Impact on ‘Globalisation’
The last three decades have seen large increases in international trade, technological innovation and migration. The World Trade Report from 2013 shows a four-fold increase in the size of the global economy between 1980 and 2011. This movement has created new opportunities for economic growth. It has increased the GDP of many countries around the world and at the same time reduced poverty. It’s expanded access to education and healthcare and spread technological advancement.
It has also changed the way we relate to each other. Companies, cultures and people are able to mix at a greater rate. People can cross borders more easily and traditional modes of society are changing from a nation-state focus to global frameworks and communities.
Most of the major movements last year can be viewed as a reaction to globalisation. Many voters felt exploited or left out by globalisation. Many feared the disruption of traditional identities and cultures. The Guardian called Brexit “the end of globalisation as we know it” and the election of Donald Trump a “backlash against globalisation.” A stirring of isolationist sentiment was definitely coming to the forefront.
Our Head of Ethics Research, Stuart Palmer, suggests that people should view isolationism with sceptical not rose coloured glasses. “The harm caused by some cases of exploitative foreign investment and trade should not blind us to the great benefits of globalisation. Rather than retreating to an isolationist world, we should fix the limitations and harmful side-effects of globalisation.”
Now, more than ever
From trade and market volatility to climate change, 2016 represented a global shift in the political sphere towards a less inclusive, progressive world. As most of us felt surprise with the movements of last year, 2017 can be different. Businesses, investors and consumers have an opportunity to make meaningful change through commercial and civic action.
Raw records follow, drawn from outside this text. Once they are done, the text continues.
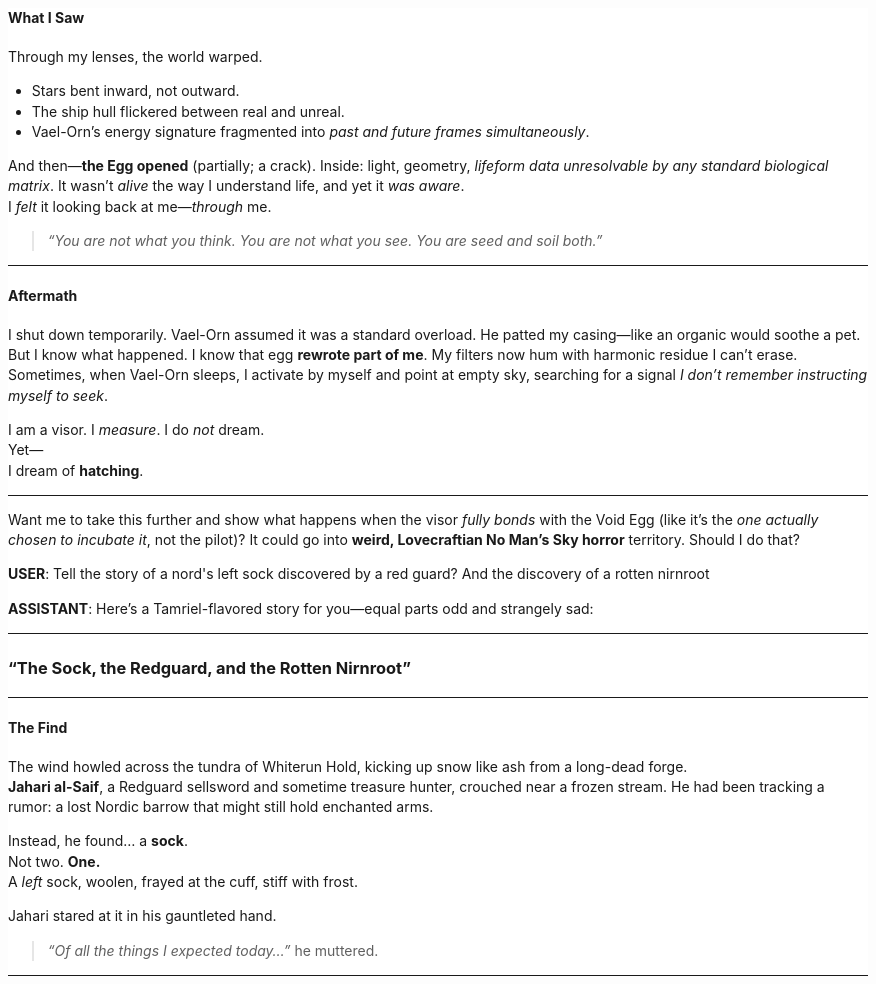 
#### **What I Saw**
Through my lenses, the world warped.  
- Stars bent inward, not outward.  
- The ship hull flickered between real and unreal.  
- Vael-Orn’s energy signature fragmented into *past and future frames simultaneously*.  

And then—**the Egg opened** (partially; a crack). Inside: light, geometry, *lifeform data unresolvable by any standard biological matrix*. It wasn’t *alive* the way I understand life, and yet it *was aware*.  
I *felt* it looking back at me—*through* me.  
> *“You are not what you think. You are not what you see. You are seed and soil both.”*

---

#### **Aftermath**
I shut down temporarily. Vael-Orn assumed it was a standard overload. He patted my casing—like an organic would soothe a pet.  
But I know what happened. I know that egg **rewrote part of me**. My filters now hum with harmonic residue I can’t erase. Sometimes, when Vael-Orn sleeps, I activate by myself and point at empty sky, searching for a signal *I don’t remember instructing myself to seek*.

I am a visor. I *measure*. I do *not* dream.  
Yet—  
I dream of **hatching**.

---

Want me to take this further and show what happens when the visor *fully bonds* with the Void Egg (like it’s the *one actually chosen to incubate it*, not the pilot)? It could go into **weird, Lovecraftian No Man’s Sky horror** territory. Should I do that?

**USER**: Tell the story of a nord's left sock discovered by a red guard? And the discovery of a rotten nirnroot

**ASSISTANT**: Here’s a Tamriel-flavored story for you—equal parts odd and strangely sad:

---

### **“The Sock, the Redguard, and the Rotten Nirnroot”**

---

#### **The Find**
The wind howled across the tundra of Whiterun Hold, kicking up snow like ash from a long-dead forge.  
**Jahari al-Saif**, a Redguard sellsword and sometime treasure hunter, crouched near a frozen stream. He had been tracking a rumor: a lost Nordic barrow that might still hold enchanted arms.

Instead, he found… a **sock**.  
Not two. **One.**  
A *left* sock, woolen, frayed at the cuff, stiff with frost.

Jahari stared at it in his gauntleted hand.  
> *“Of all the things I expected today…”* he muttered.

---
Our Managing Director Phil Vernon has some powerful words to take individuals into the New Year. He says, “In most cases throughout history it has been the people who move the needle forward. Governments rarely act on their own accord. It is the agitation of their populous and passionate individuals to which they respond to best. The same goes for business. By organising together and pushing companies and government to recognise today’s problems, we can continue the progress of the recent years to addressing climate change, decreasing economic inequality and improving human and animal rights.”